• _Your objective_
Leaving the pictures out, transcribe the records below exactly.

================================

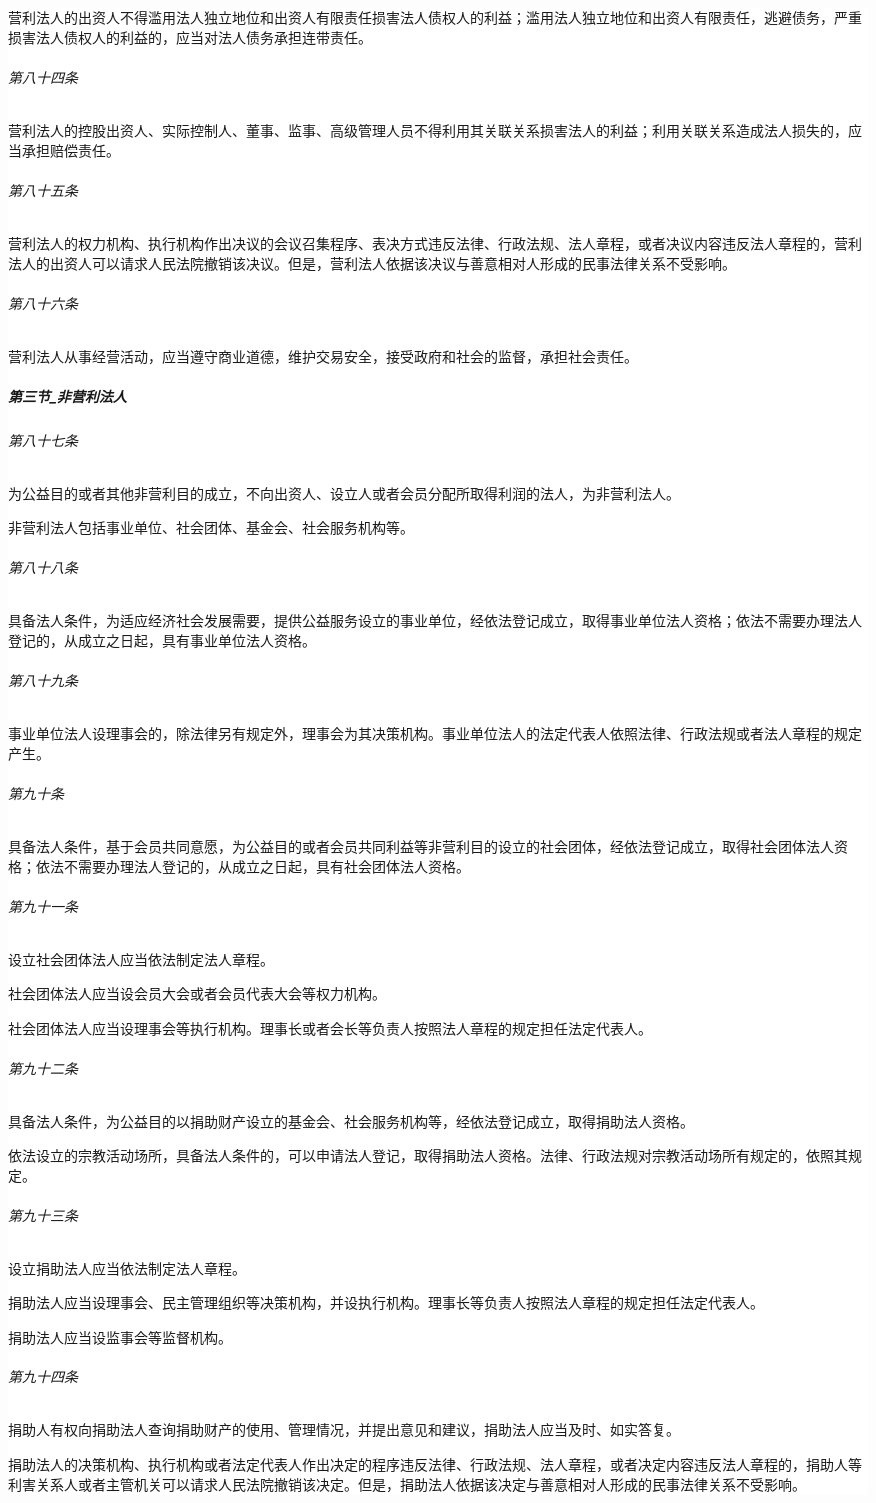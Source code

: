 营利法人的出资人不得滥用法人独立地位和出资人有限责任损害法人债权人的利益；滥用法人独立地位和出资人有限责任，逃避债务，严重损害法人债权人的利益的，应当对法人债务承担连带责任。

###### 第八十四条

营利法人的控股出资人、实际控制人、董事、监事、高级管理人员不得利用其关联关系损害法人的利益；利用关联关系造成法人损失的，应当承担赔偿责任。

###### 第八十五条

营利法人的权力机构、执行机构作出决议的会议召集程序、表决方式违反法律、行政法规、法人章程，或者决议内容违反法人章程的，营利法人的出资人可以请求人民法院撤销该决议。但是，营利法人依据该决议与善意相对人形成的民事法律关系不受影响。

###### 第八十六条

营利法人从事经营活动，应当遵守商业道德，维护交易安全，接受政府和社会的监督，承担社会责任。

##### 第三节_非营利法人

###### 第八十七条

为公益目的或者其他非营利目的成立，不向出资人、设立人或者会员分配所取得利润的法人，为非营利法人。

非营利法人包括事业单位、社会团体、基金会、社会服务机构等。

###### 第八十八条

具备法人条件，为适应经济社会发展需要，提供公益服务设立的事业单位，经依法登记成立，取得事业单位法人资格；依法不需要办理法人登记的，从成立之日起，具有事业单位法人资格。

###### 第八十九条

事业单位法人设理事会的，除法律另有规定外，理事会为其决策机构。事业单位法人的法定代表人依照法律、行政法规或者法人章程的规定产生。

###### 第九十条

具备法人条件，基于会员共同意愿，为公益目的或者会员共同利益等非营利目的设立的社会团体，经依法登记成立，取得社会团体法人资格；依法不需要办理法人登记的，从成立之日起，具有社会团体法人资格。

###### 第九十一条

设立社会团体法人应当依法制定法人章程。

社会团体法人应当设会员大会或者会员代表大会等权力机构。

社会团体法人应当设理事会等执行机构。理事长或者会长等负责人按照法人章程的规定担任法定代表人。

###### 第九十二条

具备法人条件，为公益目的以捐助财产设立的基金会、社会服务机构等，经依法登记成立，取得捐助法人资格。

依法设立的宗教活动场所，具备法人条件的，可以申请法人登记，取得捐助法人资格。法律、行政法规对宗教活动场所有规定的，依照其规定。

###### 第九十三条

设立捐助法人应当依法制定法人章程。

捐助法人应当设理事会、民主管理组织等决策机构，并设执行机构。理事长等负责人按照法人章程的规定担任法定代表人。

捐助法人应当设监事会等监督机构。

###### 第九十四条

捐助人有权向捐助法人查询捐助财产的使用、管理情况，并提出意见和建议，捐助法人应当及时、如实答复。

捐助法人的决策机构、执行机构或者法定代表人作出决定的程序违反法律、行政法规、法人章程，或者决定内容违反法人章程的，捐助人等利害关系人或者主管机关可以请求人民法院撤销该决定。但是，捐助法人依据该决定与善意相对人形成的民事法律关系不受影响。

================================

• _Response for this exercise_
Source code

: 营利法人的出资人不得滥用法人独立地位和出资人有限责任损害法人债权人的利益；滥用法人独立地位和出资人有限责任，逃避债务，严重损害法人债权人的利益的，应当对法人债务承担连带责任。

###### 第八十四条

营利法人的控股出资人、实际控制人、董事、监事、高级管理人员不得利用其关联关系损害法人的利益；利用关联关系造成法人损失的，应当承担赔偿责任。

###### 第八十五条

营利法人的权力机构、执行机构作出决议的会议召集程序、表决方式违反法律、行政法规、法人章程，或者决议内容违反法人章程的，营利法人的出资人可以请求人民法院撤销该决议。但是，营利法人依据该决议与善意相对人形成的民事法律关系不受影响。

###### 第八十六条

营利法人从事经营活动，应当遵守商业道德，维护交易安全，接受政府和社会的监督，承担社会责任。

##### 第三节_非营利法人

###### 第八十七条

为公益目的或者其他非营利目的成立，不向出资人、设立人或者会员分配所取得利润的法人，为非营利法人。

非营利法人包括事业单位、社会团体、基金会、社会服务机构等。

###### 第八十八条

具备法人条件，为适应经济社会发展需要，提供公益服务设立的事业单位，经依法登记成立，取得事业单位法人资格；依法不需要办理法人登记的，从成立之日起，具有事业单位法人资格。

###### 第八十九条

事业单位法人设理事会的，除法律另有规定外，理事会为其决策机构。事业单位法人的法定代表人依照法律、行政法规或者法人章程的规定产生。

###### 第九十条

具备法人条件，基于会员共同意愿，为公益目的或者会员共同利益等非营利目的设立的社会团体，经依法登记成立，取得社会团体法人资格；依法不需要办理法人登记的，从成立之日起，具有社会团体法人资格。

###### 第九十一条

设立社会团体法人应当依法制定法人章程。

社会团体法人应当设会员大会或者会员代表大会等权力机构。

社会团体法人应当设理事会等执行机构。理事长或者会长等负责人按照法人章程的规定担任法定代表人。

###### 第九十二条

具备法人条件，为公益目的以捐助财产设立的基金会、社会服务机构等，经依法登记成立，取得捐助法人资格。

依法设立的宗教活动场所，具备法人条件的，可以申请法人登记，取得捐助法人资格。法律、行政法规对宗教活动场所有规定的，依照其规定。

###### 第九十三条

设立捐助法人应当依法制定法人章程。

捐助法人应当设理事会、民主管理组织等决策机构，并设执行机构。理事长等负责人按照法人章程的规定担任法定代表人。

捐助法人应当设监事会等监督机构。

###### 第九十四条

捐助人有权向捐助法人查询捐助财产的使用、管理情况，并提出意见和建议，捐助法人应当及时、如实答复。

捐助法人的决策机构、执行机构或者法定代表人作出决定的程序违反法律、行政法规、法人章程，或者决定内容违反法人章程的，捐助人等利害关系人或者主管机关可以请求人民法院撤销该决定。但是，捐助法人依据该决定与善意相对人形成的民事法律关系不受影响。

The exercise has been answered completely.